*** Begin section ***
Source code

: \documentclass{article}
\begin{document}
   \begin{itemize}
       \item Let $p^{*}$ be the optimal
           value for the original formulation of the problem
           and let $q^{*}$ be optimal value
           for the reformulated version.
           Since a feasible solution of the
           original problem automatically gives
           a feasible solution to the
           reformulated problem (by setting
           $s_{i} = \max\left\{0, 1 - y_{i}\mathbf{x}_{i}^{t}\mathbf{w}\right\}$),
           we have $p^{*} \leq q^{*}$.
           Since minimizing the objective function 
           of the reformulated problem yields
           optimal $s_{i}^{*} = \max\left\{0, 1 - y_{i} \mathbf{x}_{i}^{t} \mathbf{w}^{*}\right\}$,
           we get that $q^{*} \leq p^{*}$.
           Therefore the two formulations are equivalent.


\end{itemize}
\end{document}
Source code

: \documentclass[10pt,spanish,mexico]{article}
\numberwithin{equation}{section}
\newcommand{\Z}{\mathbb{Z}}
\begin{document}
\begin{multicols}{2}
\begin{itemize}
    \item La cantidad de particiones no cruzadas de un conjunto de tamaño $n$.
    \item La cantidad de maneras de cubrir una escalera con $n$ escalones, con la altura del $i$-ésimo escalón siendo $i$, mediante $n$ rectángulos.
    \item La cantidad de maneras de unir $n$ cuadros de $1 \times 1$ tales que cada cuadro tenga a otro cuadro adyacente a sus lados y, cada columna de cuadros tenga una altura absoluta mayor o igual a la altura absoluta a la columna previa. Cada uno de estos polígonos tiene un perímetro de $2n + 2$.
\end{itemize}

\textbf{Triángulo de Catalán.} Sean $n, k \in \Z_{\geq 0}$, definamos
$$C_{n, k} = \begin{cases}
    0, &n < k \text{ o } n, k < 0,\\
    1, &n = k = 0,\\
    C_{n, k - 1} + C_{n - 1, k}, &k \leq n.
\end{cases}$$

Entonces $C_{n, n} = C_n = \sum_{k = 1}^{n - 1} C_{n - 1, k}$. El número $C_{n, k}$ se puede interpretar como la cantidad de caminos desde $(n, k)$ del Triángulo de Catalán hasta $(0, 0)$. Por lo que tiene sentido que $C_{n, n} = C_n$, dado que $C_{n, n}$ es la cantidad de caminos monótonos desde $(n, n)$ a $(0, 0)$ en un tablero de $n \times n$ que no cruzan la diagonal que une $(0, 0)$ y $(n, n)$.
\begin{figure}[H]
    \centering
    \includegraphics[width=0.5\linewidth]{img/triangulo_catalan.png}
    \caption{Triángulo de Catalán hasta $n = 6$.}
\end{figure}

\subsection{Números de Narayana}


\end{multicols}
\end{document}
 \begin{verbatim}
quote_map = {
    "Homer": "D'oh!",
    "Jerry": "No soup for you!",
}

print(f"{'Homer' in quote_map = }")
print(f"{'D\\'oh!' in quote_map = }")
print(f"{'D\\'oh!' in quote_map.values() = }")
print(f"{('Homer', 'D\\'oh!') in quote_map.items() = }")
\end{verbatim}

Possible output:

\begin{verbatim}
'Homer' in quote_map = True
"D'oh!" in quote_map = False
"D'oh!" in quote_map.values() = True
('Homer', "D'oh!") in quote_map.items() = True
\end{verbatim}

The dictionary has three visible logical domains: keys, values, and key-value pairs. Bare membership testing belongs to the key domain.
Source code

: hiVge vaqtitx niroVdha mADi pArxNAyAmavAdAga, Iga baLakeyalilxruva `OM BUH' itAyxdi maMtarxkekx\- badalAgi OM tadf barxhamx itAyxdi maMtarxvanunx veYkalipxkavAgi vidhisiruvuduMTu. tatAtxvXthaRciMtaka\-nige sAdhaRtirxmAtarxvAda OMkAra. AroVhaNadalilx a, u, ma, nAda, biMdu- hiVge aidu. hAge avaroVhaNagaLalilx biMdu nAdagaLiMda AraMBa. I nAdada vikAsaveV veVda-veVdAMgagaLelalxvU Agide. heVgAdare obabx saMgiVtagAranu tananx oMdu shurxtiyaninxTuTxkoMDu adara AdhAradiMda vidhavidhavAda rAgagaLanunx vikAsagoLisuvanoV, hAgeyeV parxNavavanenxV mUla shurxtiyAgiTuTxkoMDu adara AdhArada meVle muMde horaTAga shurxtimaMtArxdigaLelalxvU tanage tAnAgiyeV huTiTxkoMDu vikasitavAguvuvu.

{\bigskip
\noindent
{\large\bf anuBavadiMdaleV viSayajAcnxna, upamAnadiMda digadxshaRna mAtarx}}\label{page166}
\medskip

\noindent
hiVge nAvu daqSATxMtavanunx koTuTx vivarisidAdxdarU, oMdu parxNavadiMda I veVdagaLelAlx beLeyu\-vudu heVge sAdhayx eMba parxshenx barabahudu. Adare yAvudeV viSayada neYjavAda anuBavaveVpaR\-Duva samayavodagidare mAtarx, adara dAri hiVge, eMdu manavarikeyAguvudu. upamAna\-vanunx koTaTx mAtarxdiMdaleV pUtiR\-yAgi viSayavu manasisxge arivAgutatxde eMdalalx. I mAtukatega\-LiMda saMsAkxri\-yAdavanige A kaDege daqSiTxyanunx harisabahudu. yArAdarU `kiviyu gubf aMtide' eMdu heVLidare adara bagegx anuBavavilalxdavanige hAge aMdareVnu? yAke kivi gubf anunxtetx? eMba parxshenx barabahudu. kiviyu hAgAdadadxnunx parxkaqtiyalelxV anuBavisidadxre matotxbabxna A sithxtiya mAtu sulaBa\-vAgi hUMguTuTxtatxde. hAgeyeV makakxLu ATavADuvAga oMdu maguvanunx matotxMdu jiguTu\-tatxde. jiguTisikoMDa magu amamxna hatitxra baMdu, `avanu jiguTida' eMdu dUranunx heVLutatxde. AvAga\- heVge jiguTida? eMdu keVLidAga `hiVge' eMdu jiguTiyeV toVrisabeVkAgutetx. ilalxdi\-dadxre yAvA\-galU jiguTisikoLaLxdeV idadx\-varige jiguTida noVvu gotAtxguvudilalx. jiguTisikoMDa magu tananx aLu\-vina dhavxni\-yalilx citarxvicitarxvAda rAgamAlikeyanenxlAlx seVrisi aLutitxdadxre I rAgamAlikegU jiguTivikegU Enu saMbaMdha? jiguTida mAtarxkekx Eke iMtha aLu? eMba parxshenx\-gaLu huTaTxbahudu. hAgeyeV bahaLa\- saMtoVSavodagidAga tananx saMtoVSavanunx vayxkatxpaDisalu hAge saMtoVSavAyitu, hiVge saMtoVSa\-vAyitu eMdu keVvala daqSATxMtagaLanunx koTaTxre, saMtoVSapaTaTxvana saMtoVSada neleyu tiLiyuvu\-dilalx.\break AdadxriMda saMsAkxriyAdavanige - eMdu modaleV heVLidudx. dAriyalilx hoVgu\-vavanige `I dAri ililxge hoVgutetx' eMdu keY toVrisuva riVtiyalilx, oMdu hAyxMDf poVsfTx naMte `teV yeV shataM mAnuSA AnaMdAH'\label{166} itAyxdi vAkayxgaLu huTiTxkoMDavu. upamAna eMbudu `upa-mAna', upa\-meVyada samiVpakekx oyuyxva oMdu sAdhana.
*** End section ***
Reproduce the material precisely, including every line.

Source code

: \documentclass{article}
\begin{document}
   \begin{itemize}
       \item Let $p^{*}$ be the optimal
           value for the original formulation of the problem
           and let $q^{*}$ be optimal value
           for the reformulated version.
           Since a feasible solution of the
           original problem automatically gives
           a feasible solution to the
           reformulated problem (by setting
           $s_{i} = \max\left\{0, 1 - y_{i}\mathbf{x}_{i}^{t}\mathbf{w}\right\}$),
           we have $p^{*} \leq q^{*}$.
           Since minimizing the objective function 
           of the reformulated problem yields
           optimal $s_{i}^{*} = \max\left\{0, 1 - y_{i} \mathbf{x}_{i}^{t} \mathbf{w}^{*}\right\}$,
           we get that $q^{*} \leq p^{*}$.
           Therefore the two formulations are equivalent.


\end{itemize}
\end{document}
Source code

: \documentclass[10pt,spanish,mexico]{article}
\numberwithin{equation}{section}
\newcommand{\Z}{\mathbb{Z}}
\begin{document}
\begin{multicols}{2}
\begin{itemize}
    \item La cantidad de particiones no cruzadas de un conjunto de tamaño $n$.
    \item La cantidad de maneras de cubrir una escalera con $n$ escalones, con la altura del $i$-ésimo escalón siendo $i$, mediante $n$ rectángulos.
    \item La cantidad de maneras de unir $n$ cuadros de $1 \times 1$ tales que cada cuadro tenga a otro cuadro adyacente a sus lados y, cada columna de cuadros tenga una altura absoluta mayor o igual a la altura absoluta a la columna previa. Cada uno de estos polígonos tiene un perímetro de $2n + 2$.
\end{itemize}

\textbf{Triángulo de Catalán.} Sean $n, k \in \Z_{\geq 0}$, definamos
$$C_{n, k} = \begin{cases}
    0, &n < k \text{ o } n, k < 0,\\
    1, &n = k = 0,\\
    C_{n, k - 1} + C_{n - 1, k}, &k \leq n.
\end{cases}$$

Entonces $C_{n, n} = C_n = \sum_{k = 1}^{n - 1} C_{n - 1, k}$. El número $C_{n, k}$ se puede interpretar como la cantidad de caminos desde $(n, k)$ del Triángulo de Catalán hasta $(0, 0)$. Por lo que tiene sentido que $C_{n, n} = C_n$, dado que $C_{n, n}$ es la cantidad de caminos monótonos desde $(n, n)$ a $(0, 0)$ en un tablero de $n \times n$ que no cruzan la diagonal que une $(0, 0)$ y $(n, n)$.
\begin{figure}[H]
    \centering
    \includegraphics[width=0.5\linewidth]{img/triangulo_catalan.png}
    \caption{Triángulo de Catalán hasta $n = 6$.}
\end{figure}

\subsection{Números de Narayana}


\end{multicols}
\end{document}
 \begin{verbatim}
quote_map = {
    "Homer": "D'oh!",
    "Jerry": "No soup for you!",
}

print(f"{'Homer' in quote_map = }")
print(f"{'D\\'oh!' in quote_map = }")
print(f"{'D\\'oh!' in quote_map.values() = }")
print(f"{('Homer', 'D\\'oh!') in quote_map.items() = }")
\end{verbatim}

Possible output:

\begin{verbatim}
'Homer' in quote_map = True
"D'oh!" in quote_map = False
"D'oh!" in quote_map.values() = True
('Homer', "D'oh!") in quote_map.items() = True
\end{verbatim}

The dictionary has three visible logical domains: keys, values, and key-value pairs. Bare membership testing belongs to the key domain.
Source code

: hiVge vaqtitx niroVdha mADi pArxNAyAmavAdAga, Iga baLakeyalilxruva `OM BUH' itAyxdi maMtarxkekx\- badalAgi OM tadf barxhamx itAyxdi maMtarxvanunx veYkalipxkavAgi vidhisiruvuduMTu. tatAtxvXthaRciMtaka\-nige sAdhaRtirxmAtarxvAda OMkAra. AroVhaNadalilx a, u, ma, nAda, biMdu- hiVge aidu. hAge avaroVhaNagaLalilx biMdu nAdagaLiMda AraMBa. I nAdada vikAsaveV veVda-veVdAMgagaLelalxvU Agide. heVgAdare obabx saMgiVtagAranu tananx oMdu shurxtiyaninxTuTxkoMDu adara AdhAradiMda vidhavidhavAda rAgagaLanunx vikAsagoLisuvanoV, hAgeyeV parxNavavanenxV mUla shurxtiyAgiTuTxkoMDu adara AdhArada meVle muMde horaTAga shurxtimaMtArxdigaLelalxvU tanage tAnAgiyeV huTiTxkoMDu vikasitavAguvuvu.

{\bigskip
\noindent
{\large\bf anuBavadiMdaleV viSayajAcnxna, upamAnadiMda digadxshaRna mAtarx}}\label{page166}
\medskip

\noindent
hiVge nAvu daqSATxMtavanunx koTuTx vivarisidAdxdarU, oMdu parxNavadiMda I veVdagaLelAlx beLeyu\-vudu heVge sAdhayx eMba parxshenx barabahudu. Adare yAvudeV viSayada neYjavAda anuBavaveVpaR\-Duva samayavodagidare mAtarx, adara dAri hiVge, eMdu manavarikeyAguvudu. upamAna\-vanunx koTaTx mAtarxdiMdaleV pUtiR\-yAgi viSayavu manasisxge arivAgutatxde eMdalalx. I mAtukatega\-LiMda saMsAkxri\-yAdavanige A kaDege daqSiTxyanunx harisabahudu. yArAdarU `kiviyu gubf aMtide' eMdu heVLidare adara bagegx anuBavavilalxdavanige hAge aMdareVnu? yAke kivi gubf anunxtetx? eMba parxshenx barabahudu. kiviyu hAgAdadadxnunx parxkaqtiyalelxV anuBavisidadxre matotxbabxna A sithxtiya mAtu sulaBa\-vAgi hUMguTuTxtatxde. hAgeyeV makakxLu ATavADuvAga oMdu maguvanunx matotxMdu jiguTu\-tatxde. jiguTisikoMDa magu amamxna hatitxra baMdu, `avanu jiguTida' eMdu dUranunx heVLutatxde. AvAga\- heVge jiguTida? eMdu keVLidAga `hiVge' eMdu jiguTiyeV toVrisabeVkAgutetx. ilalxdi\-dadxre yAvA\-galU jiguTisikoLaLxdeV idadx\-varige jiguTida noVvu gotAtxguvudilalx. jiguTisikoMDa magu tananx aLu\-vina dhavxni\-yalilx citarxvicitarxvAda rAgamAlikeyanenxlAlx seVrisi aLutitxdadxre I rAgamAlikegU jiguTivikegU Enu saMbaMdha? jiguTida mAtarxkekx Eke iMtha aLu? eMba parxshenx\-gaLu huTaTxbahudu. hAgeyeV bahaLa\- saMtoVSavodagidAga tananx saMtoVSavanunx vayxkatxpaDisalu hAge saMtoVSavAyitu, hiVge saMtoVSa\-vAyitu eMdu keVvala daqSATxMtagaLanunx koTaTxre, saMtoVSapaTaTxvana saMtoVSada neleyu tiLiyuvu\-dilalx.\break AdadxriMda saMsAkxriyAdavanige - eMdu modaleV heVLidudx. dAriyalilx hoVgu\-vavanige `I dAri ililxge hoVgutetx' eMdu keY toVrisuva riVtiyalilx, oMdu hAyxMDf poVsfTx naMte `teV yeV shataM mAnuSA AnaMdAH'\label{166} itAyxdi vAkayxgaLu huTiTxkoMDavu. upamAna eMbudu `upa-mAna', upa\-meVyada samiVpakekx oyuyxva oMdu sAdhana.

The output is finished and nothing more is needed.